This is when a team either comes together and gives themselves a fighting chance or a team unravels. The Magic were trying to fight, but could not muster enough energy to get back. And they unraveled as frustration over their poor play mounted.
Evan Fournier took a 3-pointer and Elfrid Payton came flying into the lane to grab the rebound. He came down with it and got tied up with Paul Millsap. An already frustrated Magic team seemed to boil over, feeling the Magic had earned a foul call.
Serge Ibaka wrestled the ball free and slammed into the ground. That was his first technical foul. Millsap would win the tip and the Atlanta Hawks would go on to win 111-92.
Serge Ibaka would pick up a second technical foul for good measure late in the game and Frank Vogel had his moments where he was steaming at the refs as the team collapsed in the fourth quarter, letting a close game get away from them, and struggled throughout to keep pace with Atlanta.
Yes, it was a four-point game in the fourth quarter, but it never really felt that close.
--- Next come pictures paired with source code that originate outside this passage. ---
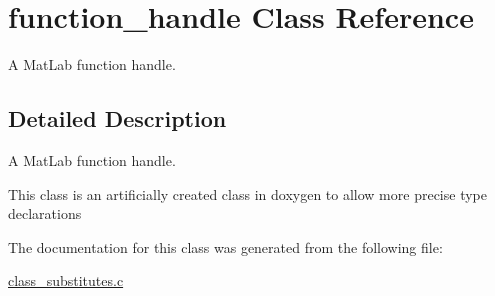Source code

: \hypertarget{a00006}{\section{function\-\_\-handle Class Reference}
\label{a00006}
}


A Mat\-Lab function handle.  




\subsection{Detailed Description}
A Mat\-Lab function handle. 

This class is an artificially created class in doxygen to allow more precise type declarations 

The documentation for this class was generated from the following file\-:\begin{DoxyCompactItemize}
\item 
\hyperlink{a00016}{class\-\_\-substitutes.\-c}\end{DoxyCompactItemize}

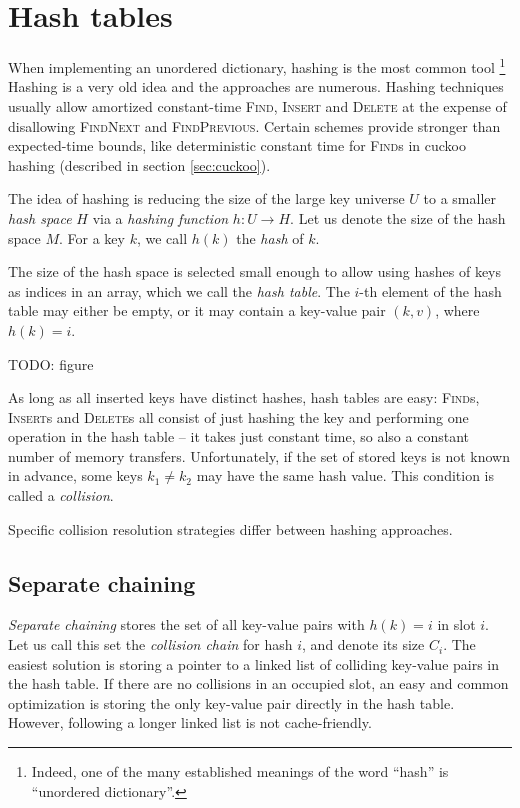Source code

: \chapter{Hash tables}
\label{chapter:hashing}
When implementing an unordered dictionary, hashing is the most common tool
\footnote{Indeed, one of the many established meanings of the word ``hash''
	is ``unordered dictionary''.}
Hashing is a very old idea and the approaches are numerous. Hashing
techniques usually allow amortized constant-time \textsc{Find}, \textsc{Insert}
and \textsc{Delete} at the expense of disallowing \textsc{FindNext} and
\textsc{FindPrevious}. Certain schemes provide stronger than expected-time
bounds, like deterministic constant time for \textsc{Find}s in cuckoo hashing
(described in section \ref{sec:cuckoo}).

The idea of hashing is reducing the size of the large key universe $U$ to
a smaller \emph{hash space} $H$ via a \emph{hashing function}
$h\mathop{:}U\rightarrow H$.
Let us denote the size of the hash space $M$.
For a key $k$, we call $h(k)$ the \emph{hash} of $k$.

The size of the hash space is selected small enough to allow using hashes
of keys as indices in an array, which we call the \emph{hash table}.
The $i$-th element of the hash table may either be empty, or it may contain
a key-value pair $(k,v)$, where $h(k)=i$.

TODO: figure

As long as all inserted keys have distinct hashes, hash tables are easy:
\textsc{Find}s, \textsc{Insert}s and \textsc{Delete}s all consist of just
hashing the key and performing one operation in the hash table -- it takes just
constant time, so also a constant number of memory transfers.
Unfortunately, if the set of stored keys is not known in advance,
some keys $k_1\neq k_2$ may have the same hash value.
This condition is called a \emph{collision}.

Specific collision resolution strategies differ between hashing approaches.

\section{Separate chaining}
\emph{Separate chaining} stores the set of all key-value pairs with
$h(k)=i$ in slot $i$. Let us call this set the \emph{collision chain} for hash
$i$, and denote its size $C_i$. The easiest solution is storing a pointer to
a linked list of colliding key-value pairs in the hash table. If there are no
collisions in an occupied slot, an easy and common optimization is storing
the only key-value pair directly in the hash table. However, following a longer
linked list is not cache-friendly.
The Hawks had control of the game seemingly from the start. Orlando could not break through the defense consistently nor could the team get stops consistently. The energy that characterized Monday’s win over the New York Knicks was seemingly gone. So too was what little precision the team had.
Orlando is 9-10 since Dec. 1. This is essentially a .500 team. It is also a team with one winning streak in that time. The Magic have literally exchanged wins and losses for the last month of the season.
That simply is not good enough. And the frustrations of that inconsistency continue to boil over as the team can never find its footing.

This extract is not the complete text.